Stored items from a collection
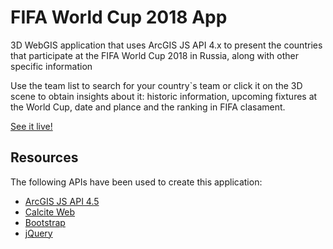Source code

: # FIFA World Cup 2018 App

3D WebGIS application that uses ArcGIS JS API 4.x to present the countries that participate at the FIFA World Cup 2018 in Russia, along with other specific information

Use the team list to search for your country`s team or click it on the 3D scene to obtain insights about it: historic information, upcoming fixtures at the World Cup, date and plance and the ranking in FIFA clasament.

[See it live!](https://ialixandroae.github.io/worldCup2018/)


## Resources
The following APIs have been used to create this application:
* <a target="blank" href="https://developers.arcgis.com/javascript/">ArcGIS JS API 4.5</a>
* <a target="blank" href="http://esri.github.io/calcite-web/">Calcite Web</a>
* <a target="blank" href="https://getbootstrap.com/">Bootstrap</a>
* <a target="blank" href="https://jquery.com/">jQuery</a>
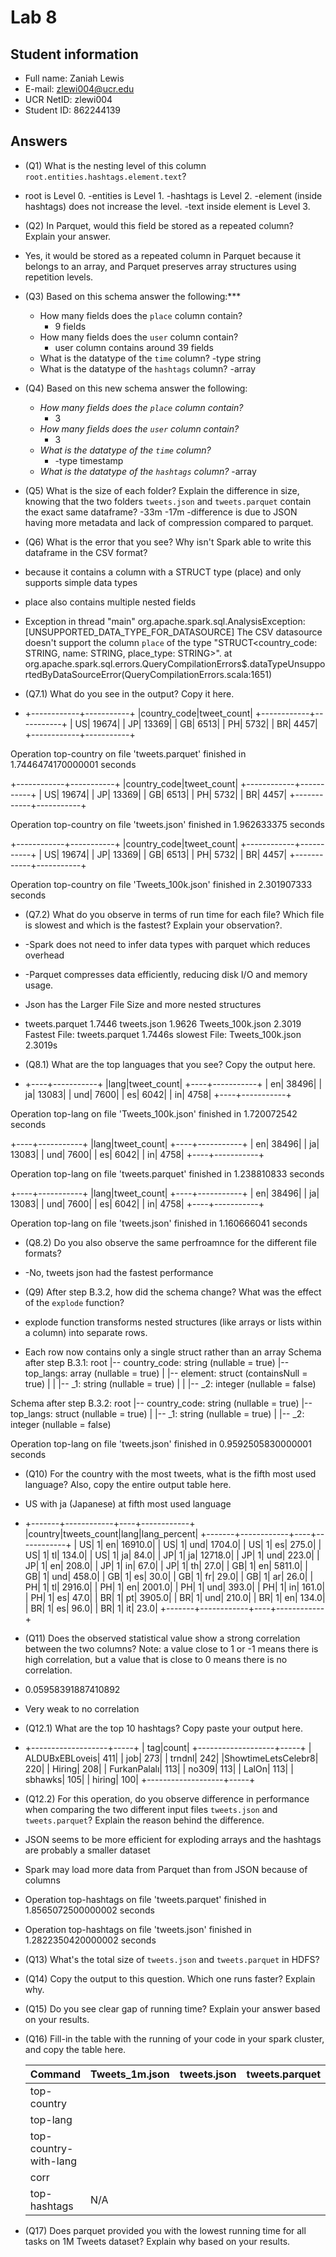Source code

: # Lab 8

## Student information

* Full name: Zaniah Lewis
* E-mail: zlewi004@ucr.edu
* UCR NetID: zlewi004
* Student ID: 862244139

## Answers

* (Q1) What is the nesting level of this column `root.entities.hashtags.element.text`?
* root is Level 0.
  -entities is Level 1.
  -hashtags is Level 2.
  -element (inside hashtags) does not increase the level.
  -text inside element is Level 3.
* (Q2) In Parquet, would this field be stored as a repeated column? Explain your answer.
* Yes, it would be stored as a repeated column in Parquet because it belongs to an array, and Parquet preserves array structures using repetition levels.

* (Q3) Based on this schema answer the following:***

    - How many fields does the `place` column contain?
        - 9 fields
    - How many fields does the `user` column contain?
        - user column contains around 39 fields
    - What is the datatype of the `time` column?
        -type string
    - What is the datatype of the `hashtags` column?
        -array<struct>
* (Q4) Based on this new schema answer the following:
    - *How many fields does the `place` column contain?*
        - 3     
    - *How many fields does the `user` column contain?*
        - 3
    - *What is the datatype of the `time` column?*
        - -type timestamp
    - *What is the datatype of the `hashtags` column?*
        -array<string>

* (Q5) What is the size of each folder? Explain the difference in size, knowing that the two folders `tweets.json` and `tweets.parquet` contain the exact same dataframe?
-33m
-17m
-difference is due to  JSON having more metadata and lack of compression compared to parquet.

* (Q6) What is the error that you see? Why isn't Spark able to write this dataframe in the CSV format?
* because it contains a column with a STRUCT type (place) and only supports simple data types
* place also contains multiple nested fields

* Exception in thread "main" org.apache.spark.sql.AnalysisException: [UNSUPPORTED_DATA_TYPE_FOR_DATASOURCE] The CSV datasource doesn't support the column `place` of the type "STRUCT<country_code: STRING, name: STRING, place_type: STRING>".
	at org.apache.spark.sql.errors.QueryCompilationErrors$.dataTypeUnsupportedByDataSourceError(QueryCompilationErrors.scala:1651)


* (Q7.1) What do you see in the output? Copy it here.
* +------------+-----------+
|country_code|tweet_count|
+------------+-----------+
|          US|      19674|
|          JP|      13369|
|          GB|       6513|
|          PH|       5732|
|          BR|       4457|
+------------+-----------+

Operation top-country on file 'tweets.parquet' finished in 1.7446474170000001 seconds

+------------+-----------+
|country_code|tweet_count|
+------------+-----------+
|          US|      19674|
|          JP|      13369|
|          GB|       6513|
|          PH|       5732|
|          BR|       4457|
+------------+-----------+

Operation top-country on file 'tweets.json' finished in 1.962633375 seconds

+------------+-----------+
|country_code|tweet_count|
+------------+-----------+
|          US|      19674|
|          JP|      13369|
|          GB|       6513|
|          PH|       5732|
|          BR|       4457|
+------------+-----------+

Operation top-country on file 'Tweets_100k.json' finished in 2.301907333 seconds

* (Q7.2) What do you observe in terms of run time for each file? Which file is slowest and which is the fastest? Explain your observation?.
* -Spark does not need to infer data types with parquet which reduces overhead
* -Parquet compresses data efficiently, reducing disk I/O and memory usage.
* Json has the Larger File Size and more nested structures
* tweets.parquet	1.7446
tweets.json	        1.9626
Tweets_100k.json	2.3019
Fastest File: tweets.parquet 1.7446s
slowest File: Tweets_100k.json 2.3019s



* (Q8.1) What are the top languages that you see? Copy the output here.
* +----+-----------+
|lang|tweet_count|
+----+-----------+
|  en|      38496|
|  ja|      13083|
| und|       7600|
|  es|       6042|
|  in|       4758|
+----+-----------+

Operation top-lang on file 'Tweets_100k.json' finished in 1.720072542 seconds

+----+-----------+
|lang|tweet_count|
+----+-----------+
|  en|      38496|
|  ja|      13083|
| und|       7600|
|  es|       6042|
|  in|       4758|
+----+-----------+

Operation top-lang on file 'tweets.parquet' finished in 1.238810833 seconds

+----+-----------+
|lang|tweet_count|
+----+-----------+
|  en|      38496|
|  ja|      13083|
| und|       7600|
|  es|       6042|
|  in|       4758|
+----+-----------+

Operation top-lang on file 'tweets.json' finished in 1.160666041 seconds


* (Q8.2) Do you also observe the same perfroamnce for the different file formats?
* -No, tweets json had the fastest performance

* (Q9) After step B.3.2, how did the schema change? What was the effect of the `explode` function?
* explode function transforms nested structures (like arrays or lists within a column) into separate rows.
* Each row now contains only a single struct rather than an array
Schema after step B.3.1:
root
 |-- country_code: string (nullable = true)
 |-- top_langs: array (nullable = true)
 |    |-- element: struct (containsNull = true)
 |    |    |-- _1: string (nullable = true)
 |    |    |-- _2: integer (nullable = false)


Schema after step B.3.2:
root
 |-- country_code: string (nullable = true)
 |-- top_langs: struct (nullable = true)
 |    |-- _1: string (nullable = true)
 |    |-- _2: integer (nullable = false)

Operation top-lang on file 'tweets.json' finished in 0.9592505830000001 seconds


* (Q10) For the country with the most tweets, what is the fifth most used language? Also, copy the entire output table here.
* US with ja (Japanese) at fifth most used language
* +-------+------------+----+------------+
|country|tweets_count|lang|lang_percent|
+-------+------------+----+------------+
|     US|           1|  en|     16910.0|
|     US|           1| und|      1704.0|
|     US|           1|  es|       275.0|
|     US|           1|  tl|       134.0|
|     US|           1|  ja|        84.0|
|     JP|           1|  ja|     12718.0|
|     JP|           1| und|       223.0|
|     JP|           1|  en|       208.0|
|     JP|           1|  in|        67.0|
|     JP|           1|  th|        27.0|
|     GB|           1|  en|      5811.0|
|     GB|           1| und|       458.0|
|     GB|           1|  es|        30.0|
|     GB|           1|  fr|        29.0|
|     GB|           1|  ar|        26.0|
|     PH|           1|  tl|      2916.0|
|     PH|           1|  en|      2001.0|
|     PH|           1| und|       393.0|
|     PH|           1|  in|       161.0|
|     PH|           1|  es|        47.0|
|     BR|           1|  pt|      3905.0|
|     BR|           1| und|       210.0|
|     BR|           1|  en|       134.0|
|     BR|           1|  es|        96.0|
|     BR|           1|  it|        23.0|
+-------+------------+----+------------+


* (Q11) Does the observed statistical value show a strong correlation between the two columns? Note: a value close to 1 or -1 means there is high correlation, but a value that is close to 0 means there is no correlation.
* 0.05958391887410892
* Very weak to no correlation
  
* (Q12.1) What are the top 10 hashtags? Copy paste your output here.
* +-------------------+-----+
|                tag|count|
+-------------------+-----+
|     ALDUBxEBLoveis|  411|
|                job|  273|
|             trndnl|  242|
|ShowtimeLetsCelebr8|  220|
|             Hiring|  208|
|       FurkanPalalı|  113|
|              no309|  113|
|              LalOn|  113|
|            sbhawks|  105|
|             hiring|  100|
+-------------------+-----+

* (Q12.2) For this operation, do you observe difference in performance when comparing the two different input files `tweets.json` and `tweets.parquet`? Explain the reason behind the difference.
* JSON seems to be more efficient for exploding arrays and the hashtags are probably a smaller dataset
* Spark may load more data from Parquet than from JSON because of columns
* Operation top-hashtags on file 'tweets.parquet' finished in 1.8565072500000002 seconds
* Operation top-hashtags on file 'tweets.json' finished in 1.2822350420000002 seconds


* (Q13) What's the total size of `tweets.json` and `tweets.parquet` in HDFS?

* (Q14) Copy the output to this question. Which one runs faster? Explain why.

* (Q15) Do you see clear gap of running time? Explain your answer based on your results.

* (Q16) Fill-in the table with the running of your code in your spark cluster, and copy the table here.

    | Command               | Tweets_1m.json | tweets.json | tweets.parquet  |
    |-----------------------|----------------|-------------|-----------------|
    | top-country           |                |             |                 |
    | top-lang              |                |             |                 |
    | top-country-with-lang |                |             |                 |
    | corr                  |                |             |                 |
    | top-hashtags          |       N/A      |             |                 |

* (Q17) Does parquet provided you with the lowest running time for all tasks on 1M Tweets dataset? Explain why based on your results.

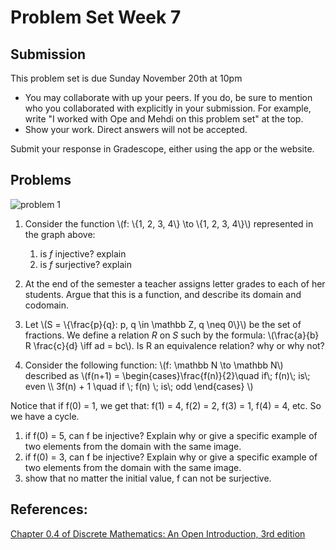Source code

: # Problem Set Week 7

## Submission

This problem set is due Sunday November 20th at 10pm

- You may collaborate with up your peers. If you do, be sure to mention who you 
  collaborated with explicitly in your submission. For example, write "I worked
  with Ope and Mehdi on this problem set" at the top.
- Show your work. Direct answers will not be accepted.

Submit your response in Gradescope, either using the app or the website.

## Problems
![problem 1](/images/week6_p1.svg)

1. Consider the function \\(f: \\{1, 2, 3, 4\\} \to \\{1, 2, 3, 4\\}\\) represented in the graph above:
   1. is *f* injective? explain
   2. is *f* surjective? explain

2. At the end of the semester a teacher assigns letter grades to each of her students. Argue that this is a function, and describe its domain and codomain.

3. Let \\(S = \\{\frac{p}{q}: p, q \in \mathbb Z, q \neq 0\\}\\) be the set of fractions. We define a relation *R* on *S* such by the formula: \\(\frac{a}{b} R \frac{c}{d} \iff ad = bc\\). Is R an equivalence relation? why or why not?

4. Consider the following function: \\(f: \mathbb N \to \mathbb N\\) described as \\(f(n+1) = \begin{cases}\frac{f(n)}{2}\quad  if\\;  f(n)\\;  is\\;  even \\\ 3f(n) + 1 \quad if \\; f(n) \\; is\\;  odd \end{cases}
\\)

Notice that if f(0) = 1, we get that: f(1) = 4, f(2) = 2, f(3) = 1, f(4) = 4, etc. So we have a cycle.


   1. if f(0) = 5, can f be injective? Explain why or give a specific example of two elements from the domain with the same image.
   2. if f(0) = 3, can f be injective? Explain why or give a specific example of two elements from the domain with the same image.
   3. show that no matter the initial value, f can not be surjective. 


## References:
[Chapter 0.4 of Discrete Mathematics: An Open Introduction, 3rd edition](http://discrete.openmathbooks.org/dmoi3/sec_intro-functions.html)
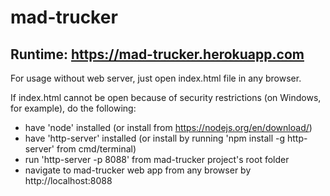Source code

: # mad-trucker

## Runtime: https://mad-trucker.herokuapp.com

For usage without web server, just open index.html file in any browser.

If index.html cannot be open because of security restrictions (on Windows, for example), do the following:
- have 'node' installed (or install from https://nodejs.org/en/download/)
- have 'http-server' installed (or install by running 'npm install -g http-server' from cmd/terminal)
- run 'http-server -p 8088' from mad-trucker project's root folder
- navigate to mad-trucker web app from any browser by http://localhost:8088
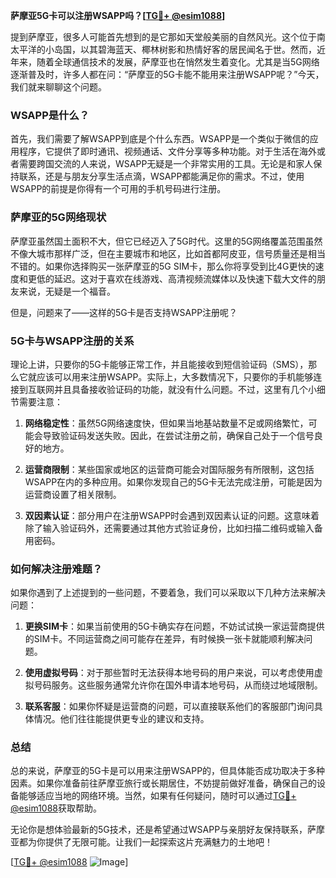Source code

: **萨摩亚5G卡可以注册WSAPP吗？[[TG💪+ @esim1088](https://t.me/s/esim1088)]**

提到萨摩亚，很多人可能首先想到的是它那如天堂般美丽的自然风光。这个位于南太平洋的小岛国，以其碧海蓝天、椰林树影和热情好客的居民闻名于世。然而，近年来，随着全球通信技术的发展，萨摩亚也在悄然发生着变化。尤其是当5G网络逐渐普及时，许多人都在问：“萨摩亚的5G卡能不能用来注册WSAPP呢？”今天，我们就来聊聊这个问题。

### WSAPP是什么？

首先，我们需要了解WSAPP到底是个什么东西。WSAPP是一个类似于微信的应用程序，它提供了即时通讯、视频通话、文件分享等多种功能。对于生活在海外或者需要跨国交流的人来说，WSAPP无疑是一个非常实用的工具。无论是和家人保持联系，还是与朋友分享生活点滴，WSAPP都能满足你的需求。不过，使用WSAPP的前提是你得有一个可用的手机号码进行注册。

### 萨摩亚的5G网络现状

萨摩亚虽然国土面积不大，但它已经迈入了5G时代。这里的5G网络覆盖范围虽然不像大城市那样广泛，但在主要城市和地区，比如首都阿皮亚，信号质量还是相当不错的。如果你选择购买一张萨摩亚的5G SIM卡，那么你将享受到比4G更快的速度和更低的延迟。这对于喜欢在线游戏、高清视频流媒体以及快速下载大文件的朋友来说，无疑是一个福音。

但是，问题来了——这样的5G卡是否支持WSAPP注册呢？

### 5G卡与WSAPP注册的关系

理论上讲，只要你的5G卡能够正常工作，并且能接收到短信验证码（SMS），那么它就应该可以用来注册WSAPP。实际上，大多数情况下，只要你的手机能够连接到互联网并且具备接收验证码的功能，就没有什么问题。不过，这里有几个小细节需要注意：

1. **网络稳定性**：虽然5G网络速度快，但如果当地基站数量不足或网络繁忙，可能会导致验证码发送失败。因此，在尝试注册之前，确保自己处于一个信号良好的地方。
   
2. **运营商限制**：某些国家或地区的运营商可能会对国际服务有所限制，这包括WSAPP在内的多种应用。如果你发现自己的5G卡无法完成注册，可能是因为运营商设置了相关限制。
   
3. **双因素认证**：部分用户在注册WSAPP时会遇到双因素认证的问题。这意味着除了输入验证码外，还需要通过其他方式验证身份，比如扫描二维码或输入备用密码。

### 如何解决注册难题？

如果你遇到了上述提到的一些问题，不要着急，我们可以采取以下几种方法来解决问题：

1. **更换SIM卡**：如果当前使用的5G卡确实存在问题，不妨试试换一家运营商提供的SIM卡。不同运营商之间可能存在差异，有时候换一张卡就能顺利解决问题。
   
2. **使用虚拟号码**：对于那些暂时无法获得本地号码的用户来说，可以考虑使用虚拟号码服务。这些服务通常允许你在国外申请本地号码，从而绕过地域限制。
   
3. **联系客服**：如果你怀疑是运营商的问题，可以直接联系他们的客服部门询问具体情况。他们往往能提供更专业的建议和支持。

### 总结

总的来说，萨摩亚的5G卡是可以用来注册WSAPP的，但具体能否成功取决于多种因素。如果你准备前往萨摩亚旅行或长期居住，不妨提前做好准备，确保自己的设备能够适应当地的网络环境。当然，如果有任何疑问，随时可以通过[TG💪+ @esim1088](https://t.me/s/esim1088)获取帮助。

无论你是想体验最新的5G技术，还是希望通过WSAPP与亲朋好友保持联系，萨摩亚都为你提供了无限可能。让我们一起探索这片充满魅力的土地吧！

[[TG💪+ @esim1088](https://t.me/s/esim1088) ![Image](https://i.postimg.cc/4NQfJmqS/Snipaste-2025-05-13-00-14-12.png)]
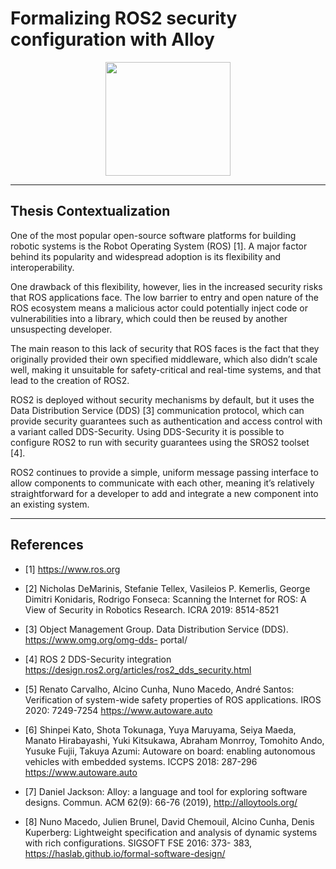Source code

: # Formalizing ROS2 security configuration with Alloy

<p align="center">
   <img width="200" height="182" src="https://upload.wikimedia.org/wikipedia/commons/9/93/EEUMLOGO.png">
</p>

---

## Thesis Contextualization

One of the most popular open-source software platforms for building robotic systems is the Robot
Operating System (ROS) [1]. A major factor behind its popularity and widespread adoption is its
flexibility and interoperability.

One drawback of this flexibility, however, lies in the increased security risks that ROS applications
face. The low barrier to entry and open nature of the ROS ecosystem means a malicious actor could
potentially inject code or vulnerabilities into a library, which could then be reused by another
unsuspecting developer.

The main reason to this lack of security that ROS faces is the fact that they originally provided their
own specified middleware, which also didn’t scale well, making it unsuitable for safety-critical and
real-time systems, and that lead to the creation of ROS2.

ROS2 is deployed without security mechanisms by default, but it uses the Data Distribution Service
(DDS) [3] communication protocol, which can provide security guarantees such as authentication
and access control with a variant called DDS-Security. Using DDS-Security it is possible to
configure ROS2 to run with security guarantees using the SROS2 toolset [4].

ROS2 continues to provide a simple, uniform message passing interface to allow components to
communicate with each other, meaning it’s relatively straightforward for a developer to add and
integrate a new component into an existing system.

---

## References

* [1] https://www.ros.org

* [2] Nicholas DeMarinis, Stefanie Tellex, Vasileios P. Kemerlis, George Dimitri Konidaris,
Rodrigo Fonseca: Scanning the Internet for ROS: A View of Security in Robotics Research. ICRA
2019: 8514-8521

* [3] Object Management Group. Data Distribution Service (DDS). https://www.omg.org/omg-dds-
portal/

* [4] ROS 2 DDS-Security integration https://design.ros2.org/articles/ros2_dds_security.html

* [5] Renato Carvalho, Alcino Cunha, Nuno Macedo, André Santos: Verification of system-wide
safety properties of ROS applications. IROS 2020: 7249-7254
https://www.autoware.auto

* [6] Shinpei Kato, Shota Tokunaga, Yuya Maruyama, Seiya Maeda, Manato Hirabayashi, Yuki
Kitsukawa, Abraham Monrroy, Tomohito Ando, Yusuke Fujii, Takuya Azumi: Autoware on
board: enabling autonomous vehicles with embedded systems. ICCPS 2018: 287-296
https://www.autoware.auto

* [7] Daniel Jackson: Alloy: a language and tool for exploring software designs. Commun. ACM
62(9): 66-76 (2019), http://alloytools.org/

* [8] Nuno Macedo, Julien Brunel, David Chemouil, Alcino Cunha, Denis Kuperberg: Lightweight
specification and analysis of dynamic systems with rich configurations. SIGSOFT FSE 2016: 373-
383, https://haslab.github.io/formal-software-design/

= What the task asks =
Show every line of the data in which the word "install" appears.

= Response to the task =
- have 'node' installed (or install from https://nodejs.org/en/download/)
- have 'http-server' installed (or install by running 'npm install -g http-server' from cmd/terminal)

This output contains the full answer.